Ouyahia

Programme national des énergies renouvelables : Le gouvernement brave la crise financière

Le gouvernement rassure sur la stratégie nationale portant sur les énergies renouvelables et l’efficacité énergétique. Il ne compte pas renoncer à ses efforts pour plus d’efficacité et une couverture optimale des besoins des foyers algériens en électricité et en gaz de ville.

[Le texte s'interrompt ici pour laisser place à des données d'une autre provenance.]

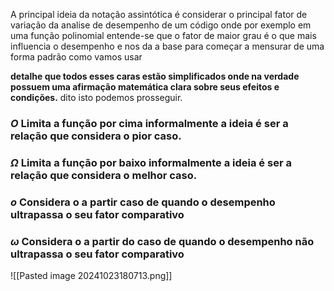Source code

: A principal ideia da notação assintótica é considerar o principal fator de variação da analise de desempenho de um código onde por exemplo em uma função polinomial entende-se que o fator de maior grau é o que mais influencia o desempenho e nos da a base para começar a mensurar de uma forma padrão como vamos usar 

__detalhe que todos esses caras estão simplificados onde na verdade possuem uma afirmação matemática clara sobre seus efeitos e condições.__ dito isto podemos prosseguir.

### $O$ Limita a função por cima  informalmente a ideia é ser a relação que considera o pior caso.

### $\Omega$ Limita a função por baixo informalmente a ideia é ser a relação que considera o melhor caso. 

### $o$ Considera o a partir caso de quando o desempenho ultrapassa o seu fator comparativo

### $\omega$ Considera o a partir do caso de quando o desempenho não ultrapassa o seu fator comparativo 

 ![[Pasted image 20241023180713.png]]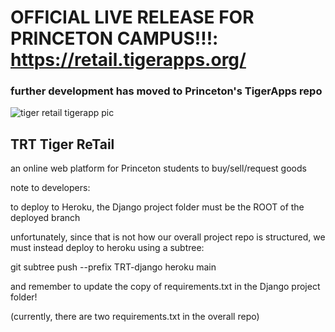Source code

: # OFFICIAL LIVE RELEASE FOR PRINCETON CAMPUS!!!: https://retail.tigerapps.org/
### further development has moved to Princeton's TigerApps repo
![tiger retail tigerapp pic](https://user-images.githubusercontent.com/22247385/129680369-e337d39f-4db9-4551-b664-9fe652f173fa.png)

## TRT Tiger ReTail
an online web platform for Princeton students to buy/sell/request goods

note to developers:

to deploy to Heroku, the Django project folder must be the ROOT of the deployed branch


unfortunately, since that is not how our overall project repo is structured, we must 
instead deploy to heroku using a subtree:

git subtree push --prefix TRT-django heroku main

and remember to update the copy of requirements.txt in the Django project folder!

(currently, there are two requirements.txt in the overall repo)
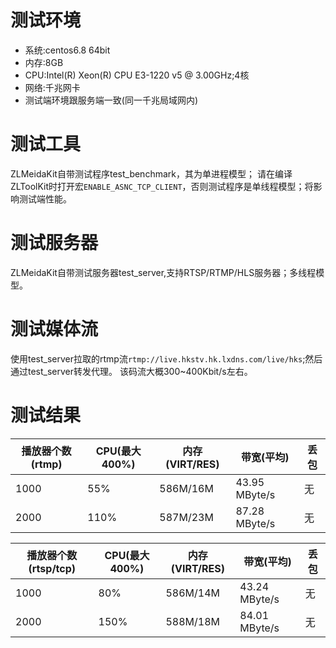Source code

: # 测试环境
- 系统:centos6.8 64bit
- 内存:8GB
- CPU:Intel(R) Xeon(R) CPU E3-1220 v5 @ 3.00GHz;4核
- 网络:千兆网卡
- 测试端环境跟服务端一致(同一千兆局域网内)

# 测试工具
ZLMeidaKit自带测试程序test_benchmark，其为单进程模型；
请在编译ZLToolKit时打开宏`ENABLE_ASNC_TCP_CLIENT`，否则测试程序是单线程模型；将影响测试端性能。

# 测试服务器
ZLMeidaKit自带测试服务器test_server,支持RTSP/RTMP/HLS服务器；多线程模型。

# 测试媒体流
使用test_server拉取的rtmp流`rtmp://live.hkstv.hk.lxdns.com/live/hks`;然后通过test_server转发代理。
该码流大概300~400Kbit/s左右。

# 测试结果

| 播放器个数(rtmp) | CPU(最大400%) | 内存(VIRT/RES) | 带宽(平均) | 丢包 |
| --- | --- | --- | --- | --- |
| 1000 | 55% | 586M/16M | 43.95 MByte/s | 无 |
| 2000 | 110% | 587M/23M | 87.28 MByte/s | 无 |

| 播放器个数(rtsp/tcp) | CPU(最大400%) | 内存(VIRT/RES) | 带宽(平均) | 丢包 |
| --- | --- | --- | --- | --- |
| 1000 | 80% | 586M/14M | 43.24 MByte/s| 无 |
| 2000 | 150% | 588M/18M | 84.01 MByte/s | 无 |



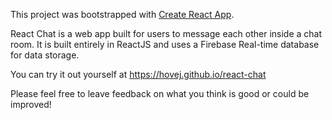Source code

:This project was bootstrapped with [Create React App](https://github.com/facebook/create-react-app).

React Chat is a web app built for users to message each other inside a chat room.
It is built entirely in ReactJS and uses a Firebase Real-time database for data storage.

You can try it out yourself at https://hovej.github.io/react-chat

Please feel free to leave feedback on what you think is good or could be improved!
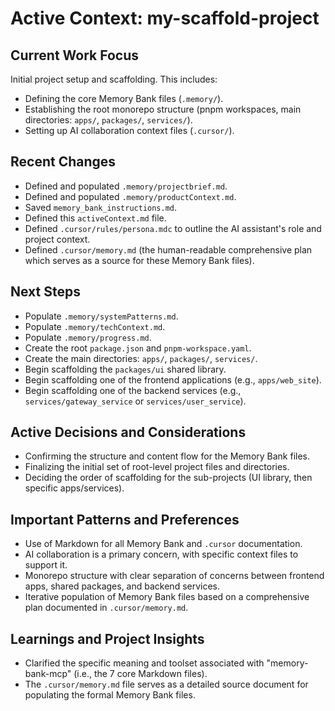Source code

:# Active Context: my-scaffold-project

## Current Work Focus
Initial project setup and scaffolding. This includes:
- Defining the core Memory Bank files (`.memory/`).
- Establishing the root monorepo structure (pnpm workspaces, main directories: `apps/`, `packages/`, `services/`).
- Setting up AI collaboration context files (`.cursor/`).

## Recent Changes
- Defined and populated `.memory/projectbrief.md`.
- Defined and populated `.memory/productContext.md`.
- Saved `memory_bank_instructions.md`.
- Defined this `activeContext.md` file.
- Defined `.cursor/rules/persona.mdc` to outline the AI assistant's role and project context.
- Defined `.cursor/memory.md` (the human-readable comprehensive plan which serves as a source for these Memory Bank files).

## Next Steps
- Populate `.memory/systemPatterns.md`.
- Populate `.memory/techContext.md`.
- Populate `.memory/progress.md`.
- Create the root `package.json` and `pnpm-workspace.yaml`.
- Create the main directories: `apps/`, `packages/`, `services/`.
- Begin scaffolding the `packages/ui` shared library.
- Begin scaffolding one of the frontend applications (e.g., `apps/web_site`).
- Begin scaffolding one of the backend services (e.g., `services/gateway_service` or `services/user_service`).

## Active Decisions and Considerations
- Confirming the structure and content flow for the Memory Bank files.
- Finalizing the initial set of root-level project files and directories.
- Deciding the order of scaffolding for the sub-projects (UI library, then specific apps/services).

## Important Patterns and Preferences
- Use of Markdown for all Memory Bank and `.cursor` documentation.
- AI collaboration is a primary concern, with specific context files to support it.
- Monorepo structure with clear separation of concerns between frontend apps, shared packages, and backend services.
- Iterative population of Memory Bank files based on a comprehensive plan documented in `.cursor/memory.md`.

## Learnings and Project Insights
- Clarified the specific meaning and toolset associated with "memory-bank-mcp" (i.e., the 7 core Markdown files).
- The `.cursor/memory.md` file serves as a detailed source document for populating the formal Memory Bank files. 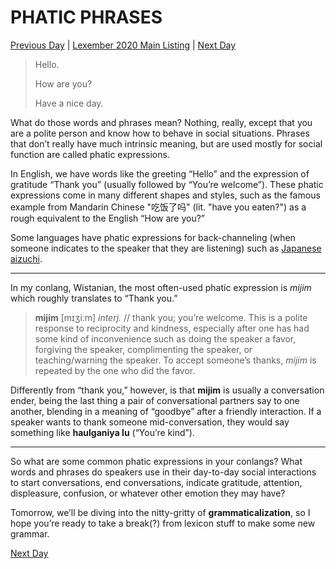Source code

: # PHATIC PHRASES
[Previous Day](20) | [Lexember 2020 Main Listing](../../toc_lex21) | [Next Day](../w4/22)

> Hello.
>
> How are you?
>
> Have a nice day.

What do those words and phrases mean? Nothing, really, except that you are a polite person and know how to behave in social situations. Phrases that don’t really have much intrinsic meaning, but are used mostly for social function are called phatic expressions.

In English, we have words like the greeting “Hello” and the expression of gratitude “Thank you” (usually followed by “You’re welcome”). These phatic expressions come in many different shapes and styles, such as the famous example from Mandarin Chinese "吃饭了吗" (lit. "have you eaten?") as a rough equivalent to the English “How are you?”

Some languages have phatic expressions for back-channeling (when someone indicates to the speaker that they are listening) such as [Japanese aizuchi](https://en.wikipedia.org/wiki/Aizuchi).

-----

In my conlang, Wistanian, the most often-used phatic expression is _mijim_ which roughly translates to “Thank you.”

> **mijim** \[mɪʒiːm\] _interj._ // thank you; you’re welcome. This is a polite response to reciprocity and kindness, especially after one has had some kind of inconvenience such as doing the speaker a favor, forgiving the speaker, complimenting the speaker, or teaching/warning the speaker. To accept someone’s thanks, _mijim_ is repeated by the one who did the favor.

Differently from “thank you,” however, is that **mijim** is usually a conversation ender, being the last thing a pair of conversational partners say to one another, blending in a meaning of “goodbye” after a friendly interaction. If a speaker wants to thank someone mid-conversation, they would say something like **haulganiya lu** (“You’re kind”).

-----

So what are some common phatic expressions in your conlangs? What words and phrases do speakers use in their day-to-day social interactions to start conversations, end conversations, indicate gratitude, attention, displeasure, confusion, or whatever other emotion they may have?

Tomorrow, we’ll be diving into the nitty-gritty of **grammaticalization**, so I hope you’re ready to take a break(?) from lexicon stuff to make some new grammar.

[Next Day](../w4/22)
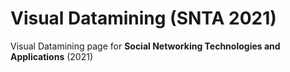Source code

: # Visual Datamining (SNTA 2021)
Visual Datamining page for **Social Networking Technologies and Applications** (2021)
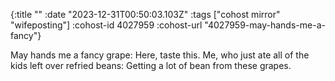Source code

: {:title ""
 :date "2023-12-31T00:50:03.103Z"
 :tags ["cohost mirror" "wifeposting"]
 :cohost-id 4027959
 :cohost-url "4027959-may-hands-me-a-fancy"}

May hands me a fancy grape: Here, taste this.
Me, who just ate all of the kids left over refried beans: Getting a lot of bean from these grapes.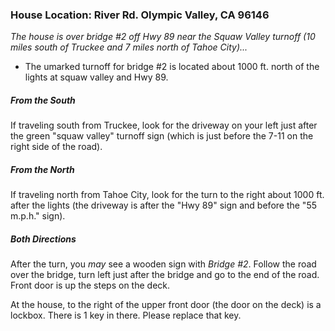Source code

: ### House Location: River Rd. Olympic Valley, CA 96146

_The house is over bridge #2 off Hwy 89 near the Squaw Valley turnoff (10 miles south of Truckee and 7 miles north of Tahoe City)..._

* The umarked turnoff for bridge #2 is located about 1000 ft. north of the lights at squaw valley and Hwy 89. 

##### From the South
If traveling south from Truckee, look for the driveway on your left just after the green "squaw valley" turnoff sign (which is just before the 7-11 on the right side of the road). 

##### From the North
If traveling north from Tahoe City, look for the turn to the right about 1000 ft. after the lights (the driveway is after the "Hwy 89" sign and before the "55 m.p.h." sign). 

##### Both Directions
After the turn, you _may_ see a wooden sign with _Bridge #2_. Follow the road over the bridge, turn left just after the bridge and go to the end of the road. Front door is up the steps on the deck.

At the house, to the right of the upper front door (the door on the deck) is a lockbox. There is 1 key in there. Please replace that key.
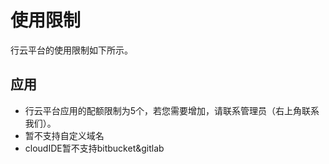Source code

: # 使用限制

  行云平台的使用限制如下所示。



## 应用

* 行云平台应用的配额限制为5个，若您需要增加，请联系管理员（右上角联系我们）。
* 暂不支持自定义域名
* cloudIDE暂不支持bitbucket&gitlab




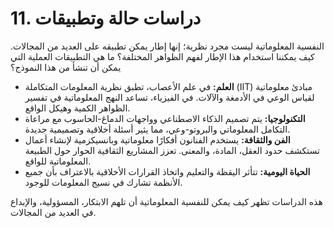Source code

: # 11. دراسات حالة وتطبيقات

النفسية المعلوماتية ليست مجرد نظرية؛ إنها إطار يمكن تطبيقه على العديد من المجالات. كيف يمكننا استخدام هذا الإطار لفهم الظواهر المختلفة؟ ما هي التطبيقات العملية التي يمكن أن تنشأ من هذا النموذج؟

- **العلم:** في علم الأعصاب، تطبق نظرية المعلومات المتكاملة (IIT) مبادئ معلوماتية لقياس الوعي في الأدمغة والآلات. في الفيزياء، تساعد النهج المعلوماتية في تفسير الظواهر الكمية وهيكل الواقع.
- **التكنولوجيا:** يتم تصميم الذكاء الاصطناعي وواجهات الدماغ-الحاسوب مع مراعاة التكامل المعلوماتي والبروتو-وعي، مما يثير أسئلة أخلاقية وتصميمية جديدة.
- **الفن والثقافة:** يستخدم الفنانون أفكارًا معلوماتية وبانسيكزمية لإنشاء أعمال تستكشف حدود العقل، المادة، والمعنى. تعزز المشاريع الثقافية الحوار حول الطبيعة المعلوماتية للواقع.
- **الحياة اليومية:** تتأثر اليقظة والتعليم واتخاذ القرارات الأخلاقية بالاعتراف بأن جميع الأنظمة تشارك في نسيج المعلومات للوجود.

هذه الدراسات تظهر كيف يمكن للنفسية المعلوماتية أن تلهم الابتكار، المسؤولية، والإبداع في العديد من المجالات.
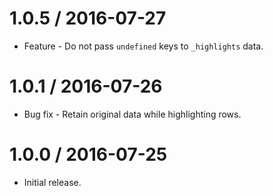 1.0.5 / 2016-07-27
==================

  * Feature - Do not pass `undefined` keys to `_highlights` data.

1.0.1 / 2016-07-26
==================

  * Bug fix - Retain original data while highlighting rows.

1.0.0 / 2016-07-25
==================

  * Initial release.
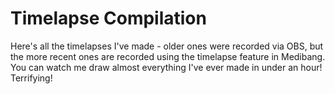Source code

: # Timelapse Compilation

Here's all the timelapses I've made - older ones were recorded via OBS, but the more recent ones are recorded using the timelapse feature in Medibang. You can watch me draw almost everything I've ever made in under an hour! Terrifying!
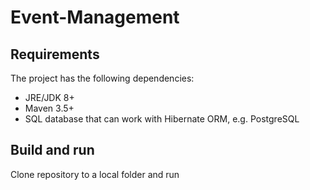 # Event-Management

## Requirements

The project has the following dependencies:

- JRE/JDK 8+
- Maven 3.5+
- SQL database that can work with Hibernate ORM, e.g. PostgreSQL

## Build and run

Clone repository to a local folder and run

«Le secteur de l’énergie a réalisé des progrès notables dans notre pays et l’État est résolument déterminé à poursuivre ses efforts pour atteindre tous les objectifs de son Programme national des énergies renouvelables et de l’efficacité énergétique », a déclaré jeudi au Conseil de la nation le Premier ministre Ahmed Ouyahia, dans un message lu en son nom par Mahdjoub Bedda, ministre des Relations avec le parlement. La mise au point du Premier ministre vient en réponse à la question d’un membre du Sénat sur les mesures prises par le gouvernement pour lever le gel sur certains projets de développement local, dans la wilaya de M’sila en particulier.
Le sénateur qui a posé la question interpellait l’Exécutif, lors d’une séance plénière consacrée au jeu de questions-réponses, sur les préoccupations des habitants de cette région quant au raccordement de leurs foyers aux réseaux de gaz de ville et d’électrification rurale. Si la revendication émanait de M’sila, le gouvernement aurait tenu une réponse général sur ses intentions de maintenir le cap sur le développement au niveau de tout le territoire national. Ainsi, avec le Programme national des énergies renouvelables et de l’efficacité énergétique (PNEREE), le gouvernement envisage d’élargir le schéma national de raccordement aux réseaux de gaz et d’électricité pour couvrir l’ensemble du territoire national. Ce programme devrait également être un centre de réflexion en vu de prospecter et exploiter les nouvelles ressources énergétiques.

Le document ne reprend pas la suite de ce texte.